-- EXERCISE MATERIALS follows --

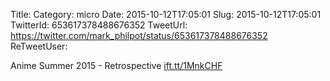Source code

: Title: 
Category: micro
Date: 2015-10-12T17:05:01
Slug: 2015-10-12T17:05:01
TwitterId: 653617378488676352
TweetUrl: https://twitter.com/mark_philpot/status/653617378488676352
ReTweetUser: 

Anime Summer 2015 - Retrospective [ift.tt/1MnkCHF](http://ift.tt/1MnkCHF)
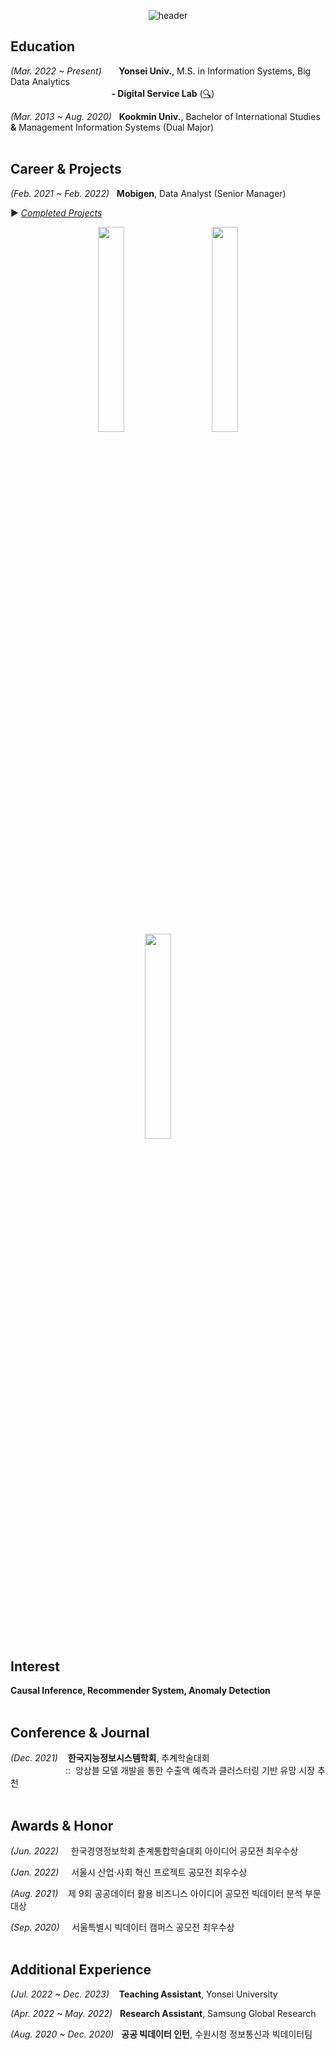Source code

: <div align="center">
  
  ![header](https://capsule-render.vercel.app/api?type=transparent&text=Junho%20Bae)
</div>





## Education
*(Mar. 2022 ~ Present)*&nbsp;&nbsp;&nbsp;&nbsp;&nbsp;&nbsp;&nbsp;**Yonsei Univ.**, M.S. in Information Systems, Big Data Analytics <br>
　　　　　　　　　      &nbsp;&nbsp;&nbsp;&nbsp;&nbsp;&nbsp;&nbsp;&nbsp;**- Digital Service Lab** ([:mag:](https://gsiyonsei.wixsite.com/dslab))



*(Mar. 2013 ~ Aug. 2020)*&nbsp;&nbsp;&nbsp;**Kookmin Univ.**, Bachelor of International Studies **&** Management Information Systems (Dual Major)
</br>
</br>

## Career & Projects

*(Feb. 2021 ~ Feb. 2022)*&nbsp;&nbsp;&nbsp;**Mobigen**, Data Analyst (Senior Manager) <br>

:arrow_forward: [*Completed Projects*](https://github.com/juunho/Completed_Projects)
</br>


<p align="center">
  &nbsp;&nbsp;&nbsp;&nbsp;&nbsp;&nbsp;&nbsp;
  
  <img src="https://github.com/juunho/Image_Source/blob/eaea09f00a9bf5005e95e6667ad0bc937f14c308/%ED%95%98%EB%82%98%EA%B8%88%EC%9C%B5%EA%B7%B8%EB%A3%B9.png" align="center" width="29%">
  &nbsp;&nbsp;&nbsp;&nbsp;&nbsp;&nbsp;&nbsp;
  
  <img src="https://github.com/juunho/Image_Source/blob/6a7d326eb2581e53cb064d18a438d33325eae864/%EB%A1%AF%EB%8D%B0%EC%B9%A0%EC%84%B1.png" align="center" width="29%">
  &nbsp;&nbsp;&nbsp;&nbsp;&nbsp;&nbsp;&nbsp;

  <img src="https://github.com/juunho/Image_Source/blob/a0ea9b3d90e510b4ddf35cba5cf31e608fe412c6/%EB%AA%A8%EB%B9%84%EC%A0%A0.png" align="center" width="29%">
  &nbsp;&nbsp;&nbsp;&nbsp;&nbsp;&nbsp;&nbsp;

  
</p>


## Interest

**Causal Inference, Recommender System, Anomaly Detection**
</br>
</br>

## Conference & Journal

*(Dec. 2021)*&nbsp;&nbsp;&nbsp; **한국지능정보시스템학회**, 추계학술대회 <br>
　　　　　　&nbsp;::&nbsp;&nbsp;앙상블 모델 개발을 통한 수출액 예측과 클러스터링 기반 유망 시장 추천
</br>
</br>

## Awards & Honor
*(Jun. 2022)*&nbsp;&nbsp;&nbsp;&nbsp; 한국경영정보학회 춘계통합학술대회 아이디어 공모전 최우수상 

*(Jan. 2022)*&nbsp;&nbsp;&nbsp;&nbsp; 서울시 산업·사회 혁신 프로젝트 공모전 최우수상

*(Aug. 2021)*&nbsp;&nbsp;&nbsp; 제 9회 공공데이터 활용 비즈니스 아이디어 공모전 빅데이터 분석 부문 대상

*(Sep. 2020)*&nbsp;&nbsp;&nbsp;&nbsp; 서울특별시 빅데이터 캠퍼스 공모전 최우수상
</br>
</br>

## Additional Experience

*(Jul. 2022 ~ Dec. 2023)*&nbsp;&nbsp;&nbsp;&nbsp;**Teaching Assistant**, Yonsei University

*(Apr. 2022 ~ May. 2022)*&nbsp;&nbsp;&nbsp;**Research Assistant**, Samsung Global Research

*(Aug. 2020 ~ Dec. 2020)*&nbsp;&nbsp;&nbsp;**공공 빅데이터 인턴**, 수원시청 정보통신과 빅데이터팀
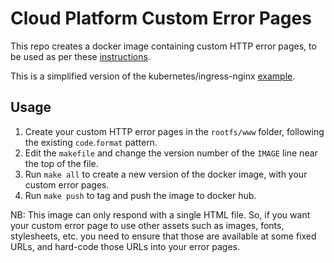 # Cloud Platform Custom Error Pages

This repo creates a docker image containing custom HTTP error pages, to be used as per these [instructions].

This is a simplified version of the kubernetes/ingress-nginx [example].

## Usage

1. Create your custom HTTP error pages in the `rootfs/www` folder, following the existing `code`.`format` pattern.
2. Edit the `makefile` and change the version number of the `IMAGE` line near the top of the file.
3. Run `make all` to create a new version of the docker image, with your custom error pages.
3. Run `make push` to tag and push the image to docker hub.

NB: This image can only respond with a single HTML file. So, if you want your custom error page to use other assets such as images, fonts, stylesheets, etc. you need to ensure that those are available at some fixed URLs, and hard-code those URLs into your error pages.

[instructions]: https://kubernetes.github.io/ingress-nginx/user-guide/custom-errors/
[example]: https://github.com/kubernetes/ingress-nginx/tree/master/images/custom-error-pages
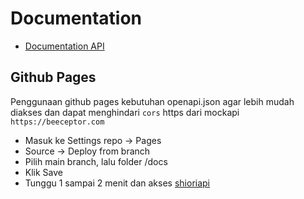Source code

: # Documentation

- [Documentation API](./openapi.html)

## Github Pages
Penggunaan github pages kebutuhan openapi.json agar lebih mudah diakses dan dapat menghindari `cors` https dari mockapi `https://beeceptor.com`

- Masuk ke Settings repo → Pages
- Source → Deploy from branch
- Pilih main branch, lalu folder /docs
- Klik Save
- Tunggu 1 sampai 2 menit dan akses [shioriapi](https://dhino12.github.io/ahioriapi/)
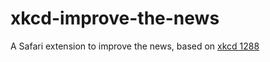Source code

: xkcd-improve-the-news
=====================

A Safari extension to improve the news, based on [xkcd 1288](http://xkcd.com/1288/)
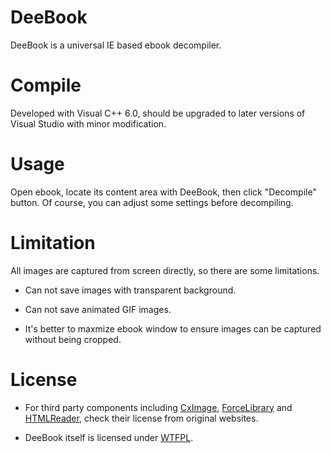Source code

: # DeeBook

DeeBook is a universal IE based ebook decompiler.

# Compile

Developed with Visual C++ 6.0, should be upgraded to later versions of Visual Studio with minor modification.

# Usage

Open ebook, locate its content area with DeeBook, then click "Decompile" button. Of course, you can adjust some settings before decompiling.

# Limitation

All images are captured from screen directly, so there are some limitations.

* Can not save images with transparent background.

* Can not save animated GIF images.

* It's better to maxmize ebook window to ensure images can be captured without being cropped.

# License

* For third party components including [CxImage](http://www.xdp.it/cximage), [ForceLibrary](http://y0da.cjb.net) and [HTMLReader](http://y0da.cjb.net), check their license from original websites.

* DeeBook itself is licensed under [WTFPL](http://www.wtfpl.net).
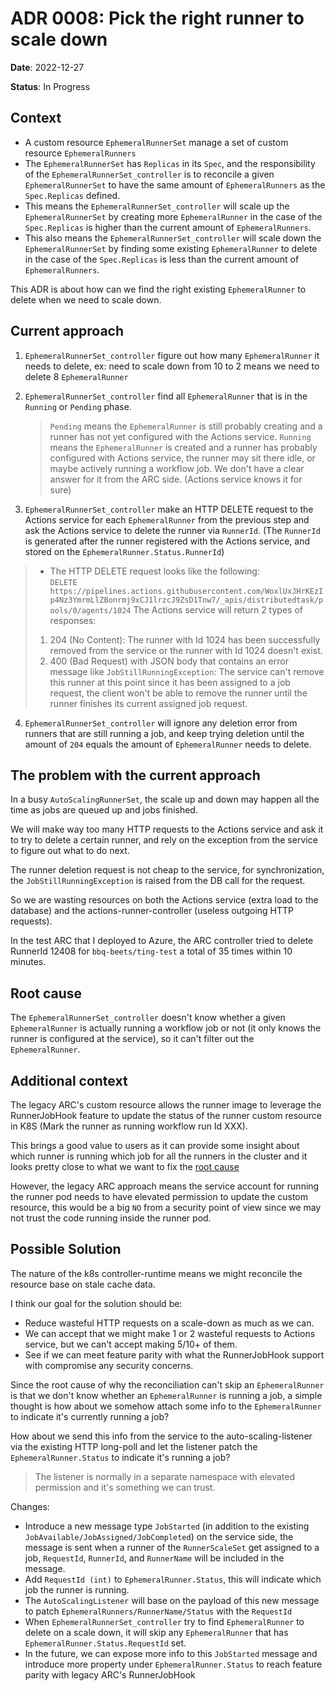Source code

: # ADR 0008: Pick the right runner to scale down
**Date**: 2022-12-27

**Status**: In Progress

## Context

- A custom resource `EphemeralRunnerSet` manage a set of custom resource `EphemeralRunners`
- The `EphemeralRunnerSet` has `Replicas` in its `Spec`, and the responsibility of the `EphemeralRunnerSet_controller` is to reconcile a given `EphemeralRunnerSet` to have
 the same amount of `EphemeralRunners` as the `Spec.Replicas` defined.
 - This means the `EphemeralRunnerSet_controller` will scale up the `EphemeralRunnerSet` by creating more `EphemeralRunner` in the case of the `Spec.Replicas` is higher than
 the current amount of `EphemeralRunners`.
 - This also means the `EphemeralRunnerSet_controller` will scale down the `EphemeralRunnerSet` by finding some existing `EphemeralRunner` to delete in the case of
  the `Spec.Replicas` is less than the current amount of `EphemeralRunners`.
 
 This ADR is about how can we find the right existing `EphemeralRunner` to delete when we need to scale down.
 
 
 ## Current approach
 
1. `EphemeralRunnerSet_controller` figure out how many `EphemeralRunner` it needs to delete, ex: need to scale down from 10 to 2 means we need to delete 8 `EphemeralRunner`

2. `EphemeralRunnerSet_controller` find all `EphemeralRunner` that is in the `Running` or `Pending` phase.
    > `Pending` means the `EphemeralRunner` is still probably creating and a runner has not yet configured with the Actions service.
    > `Running` means the `EphemeralRunner` is created and a runner has probably configured with Actions service, the runner may sit there idle,
    > or maybe actively running a workflow job. We don't have a clear answer for it from the ARC side. (Actions service knows it for sure)

3. `EphemeralRunnerSet_controller` make an HTTP DELETE request to the Actions service for each `EphemeralRunner` from the previous step and ask the Actions service to delete the runner via `RunnerId`.
(The `RunnerId` is generated after the runner registered with the Actions service, and stored on the `EphemeralRunner.Status.RunnerId`)
  > - The HTTP DELETE request looks like the following:  
  > `DELETE https://pipelines.actions.githubusercontent.com/WoxlUxJHrKEzIp4Nz3YmrmLlZBonrmj9xCJ1lrzcJ9ZsD1Tnw7/_apis/distributedtask/pools/0/agents/1024`
  > The Actions service will return 2 types of responses:
  >  1. 204 (No Content): The runner with Id 1024 has been successfully removed from the service or the runner with Id 1024 doesn't exist.
  >  2. 400 (Bad Request) with JSON body that contains an error message like `JobStillRunningException`: The service can't remove this runner at this point since it has been
  >  assigned to a job request, the client won't be able to remove the runner until the runner finishes its current assigned job request.

4. `EphemeralRunnerSet_controller` will ignore any deletion error from runners that are still running a job, and keep trying deletion until the amount of `204` equals the amount of 
`EphemeralRunner` needs to delete.

## The problem with the current approach

In a busy `AutoScalingRunnerSet`, the scale up and down may happen all the time as jobs are queued up and jobs finished.

We will make way too many HTTP requests to the Actions service and ask it to try to delete a certain runner, and rely on the exception from the service to figure out what to do next.

The runner deletion request is not cheap to the service, for synchronization, the `JobStillRunningException` is raised from the DB call for the request.

So we are wasting resources on both the Actions service (extra load to the database) and the actions-runner-controller (useless outgoing HTTP requests).

In the test ARC that I deployed to Azure, the ARC controller tried to delete RunnerId 12408 for `bbq-beets/ting-test` a total of 35 times within 10 minutes.

## Root cause

The `EphemeralRunnerSet_controller` doesn't know whether a given `EphemeralRunner` is actually running a workflow job or not
(it only knows the runner is configured at the service), so it can't filter out the `EphemeralRunner`.

## Additional context

The legacy ARC's custom resource allows the runner image to leverage the RunnerJobHook feature to update the status of the runner custom resource in K8S (Mark the runner as running workflow run Id XXX).

This brings a good value to users as it can provide some insight about which runner is running which job for all the runners in the cluster and it looks pretty close to what we want to fix the [root cause](#root-cause)

However, the legacy ARC approach means the service account for running the runner pod needs to have elevated permission to update the custom resource,
this would be a big `NO` from a security point of view since we may not trust the code running inside the runner pod.

## Possible Solution

The nature of the k8s controller-runtime means we might reconcile the resource base on stale cache data.

I think our goal for the solution should be:
- Reduce wasteful HTTP requests on a scale-down as much as we can.
- We can accept that we might make 1 or 2 wasteful requests to Actions service, but we can't accept making 5/10+ of them.
- See if we can meet feature parity with what the RunnerJobHook support with compromise any security concerns.

Since the root cause of why the reconciliation can't skip an `EphemeralRunner` is that we don't know whether an `EphemeralRunner` is running a job,
a simple thought is how about we somehow attach some info to the `EphemeralRunner` to indicate it's currently running a job?

How about we send this info from the service to the auto-scaling-listener via the existing HTTP long-poll
and let the listener patch the `EphemeralRunner.Status` to indicate it's running a job?
> The listener is normally in a separate namespace with elevated permission and it's something we can trust.

Changes:
- Introduce a new message type `JobStarted` (in addition to the existing `JobAvailable/JobAssigned/JobCompleted`) on the service side, the message is sent when a runner of the `RunnerScaleSet` get assigned to a job,
  `RequestId`, `RunnerId`, and `RunnerName` will be included in the message.
- Add `RequestId (int)` to `EphemeralRunner.Status`, this will indicate which job the runner is running.
- The `AutoScalingListener` will base on the payload of this new message to patch `EphemeralRunners/RunnerName/Status` with the `RequestId`
- When `EphemeralRunnerSet_controller` try to find `EphemeralRunner` to delete on a scale down, it will skip any `EphemeralRunner` that has `EphemeralRunner.Status.RequestId` set.
- In the future, we can expose more info to this `JobStarted` message and introduce more property under `EphemeralRunner.Status` to reach feature parity with legacy ARC's RunnerJobHook
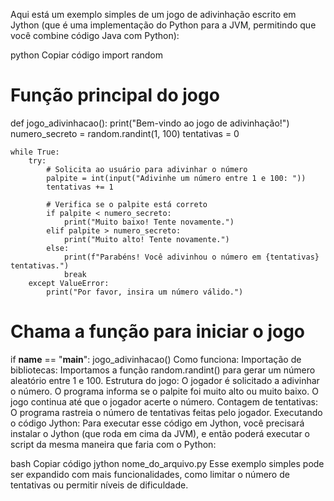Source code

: Aqui está um exemplo simples de um jogo de adivinhação escrito em Jython (que é uma implementação do Python para a JVM, permitindo que você combine código Java com Python):

python
Copiar código
import random

# Função principal do jogo
def jogo_adivinhacao():
    print("Bem-vindo ao jogo de adivinhação!")
    numero_secreto = random.randint(1, 100)
    tentativas = 0

    while True:
        try:
            # Solicita ao usuário para adivinhar o número
            palpite = int(input("Adivinhe um número entre 1 e 100: "))
            tentativas += 1
            
            # Verifica se o palpite está correto
            if palpite < numero_secreto:
                print("Muito baixo! Tente novamente.")
            elif palpite > numero_secreto:
                print("Muito alto! Tente novamente.")
            else:
                print(f"Parabéns! Você adivinhou o número em {tentativas} tentativas.")
                break
        except ValueError:
            print("Por favor, insira um número válido.")

# Chama a função para iniciar o jogo
if __name__ == "__main__":
    jogo_adivinhacao()
Como funciona:
Importação de bibliotecas: Importamos a função random.randint() para gerar um número aleatório entre 1 e 100.
Estrutura do jogo:
O jogador é solicitado a adivinhar o número.
O programa informa se o palpite foi muito alto ou muito baixo.
O jogo continua até que o jogador acerte o número.
Contagem de tentativas: O programa rastreia o número de tentativas feitas pelo jogador.
Executando o código Jython:
Para executar esse código em Jython, você precisará instalar o Jython (que roda em cima da JVM), e então poderá executar o script da mesma maneira que faria com o Python:

bash
Copiar código
jython nome_do_arquivo.py
Esse exemplo simples pode ser expandido com mais funcionalidades, como limitar o número de tentativas ou permitir níveis de dificuldade.
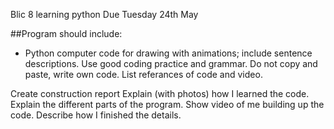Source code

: Blic 8 learning python
Due Tuesday 24th May

##Program should include:
- Python computer code for drawing with animations; include sentence descriptions.
Use good coding practice and grammar.
Do not copy and paste, write own code.
List referances of code and video.

Create construction report
Explain (with photos) how I learned the code.
Explain the different parts of the program.
Show video of me building up the code.
Describe how I finished the details.
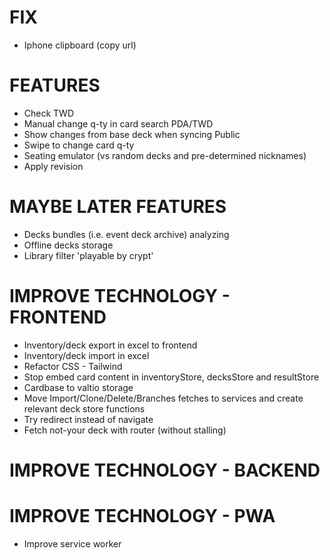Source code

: # FIX
- Iphone clipboard (copy url)

# FEATURES
- Check TWD
- Manual change q-ty in card search PDA/TWD
- Show changes from base deck when syncing Public
- Swipe to change card q-ty
- Seating emulator (vs random decks and pre-determined nicknames)
- Apply revision

# MAYBE LATER FEATURES
- Decks bundles (i.e. event deck archive) analyzing
- Offline decks storage
- Library filter 'playable by crypt'

# IMPROVE TECHNOLOGY - FRONTEND
- Inventory/deck export in excel to frontend
- Inventory/deck import in excel
- Refactor CSS - Tailwind
- Stop embed card content in inventoryStore, decksStore and resultStore
- Cardbase to valtio storage
- Move Import/Clone/Delete/Branches fetches to services and create relevant deck store functions
- Try redirect instead of navigate
- Fetch not-your deck with router (without stalling)

# IMPROVE TECHNOLOGY - BACKEND

# IMPROVE TECHNOLOGY - PWA
- Improve service worker
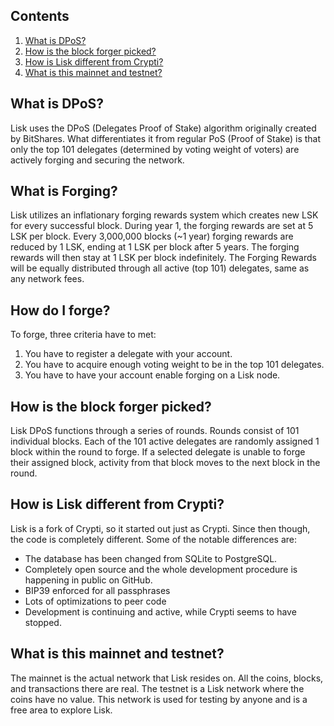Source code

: ## Contents
1. [What is DPoS?](#wDPoS)
4. [How is the block forger picked?](#hForger)
5. [How is Lisk different from Crypti?](#LiskCrypti)
6. [What is this mainnet and testnet?](#mainTest)


## <a name="wDPoS"></a>What is DPoS?
Lisk uses the DPoS (Delegates Proof of Stake) algorithm originally created by BitShares. What differentiates it from regular PoS (Proof of Stake) is that only the top 101 delegates (determined by voting weight of voters) are actively forging and securing the network.

## <a name="wForging"></a>What is Forging?
Lisk utilizes an inflationary forging rewards system which creates new LSK for every successful block. During year 1, the forging rewards are set at 5 LSK per block. Every 3,000,000 blocks (~1 year) forging rewards are reduced by 1 LSK, ending at 1 LSK per block after 5 years. The forging rewards will then stay at 1 LSK per block indefinitely. The Forging Rewards will be equally distributed through all active (top 101) delegates, same as any network fees.

## <a name="hForge"></a>How do I forge?
To forge, three criteria have to met:

1. You have to register a delegate with your account.
2. You have to acquire enough voting weight to be in the top 101 delegates.
3. You have to have your account enable forging on a Lisk node.

## <a name="hForger"></a>How is the block forger picked?
Lisk DPoS functions through a series of rounds. Rounds consist of 101 individual blocks. Each of the 101 active delegates are randomly assigned 1 block within the round to forge. If a selected delegate is unable to forge their assigned block, activity from that block moves to the next block in the round.

## <a name="LiskCrypti"></a>How is Lisk different from Crypti?
Lisk is a fork of Crypti, so it started out just as Crypti.  Since then though, the code is completely different.  Some of the notable differences are:

* The database has been changed from SQLite to PostgreSQL.
* Completely open source and the whole development procedure is happening in public on GitHub.
* BIP39 enforced for all passphrases
* Lots of optimizations to peer code
* Development is continuing and active, while Crypti seems to have stopped.

## <a name="mainTest"></a>What is this mainnet and testnet?
The mainnet is the actual network that Lisk resides on.  All the coins, blocks, and transactions there are real.  The testnet is a Lisk network where the coins have no value.  This network is used for testing by anyone and is a free area to explore Lisk.
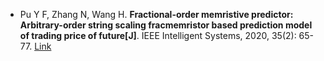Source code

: * Pu Y F, Zhang N, Wang H. <b>Fractional-order memristive predictor: Arbitrary-order string scaling fracmemristor based prediction model of trading price of future[J]</b>. IEEE Intelligent Systems, 2020, 35(2): 65-77. [Link](https://ieeexplore.ieee.org/abstract/document/9000736)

-- EXERCISE MATERIALS concluded --

- THE TASK:
Taking the entries above, extract every line from the one bearing "- Inventory/deck export in excel to frontend" through the one bearing "1. [What is DPoS?](#wDPoS)", exactly, with no pictures.

- SOLVED EXERCISE:
- Inventory/deck export in excel to frontend
- Inventory/deck import in excel
- Refactor CSS - Tailwind
- Stop embed card content in inventoryStore, decksStore and resultStore
- Cardbase to valtio storage
- Move Import/Clone/Delete/Branches fetches to services and create relevant deck store functions
- Try redirect instead of navigate
- Fetch not-your deck with router (without stalling)

# IMPROVE TECHNOLOGY - BACKEND

# IMPROVE TECHNOLOGY - PWA
- Improve service worker
Source code

: ## Contents
1. [What is DPoS?](#wDPoS)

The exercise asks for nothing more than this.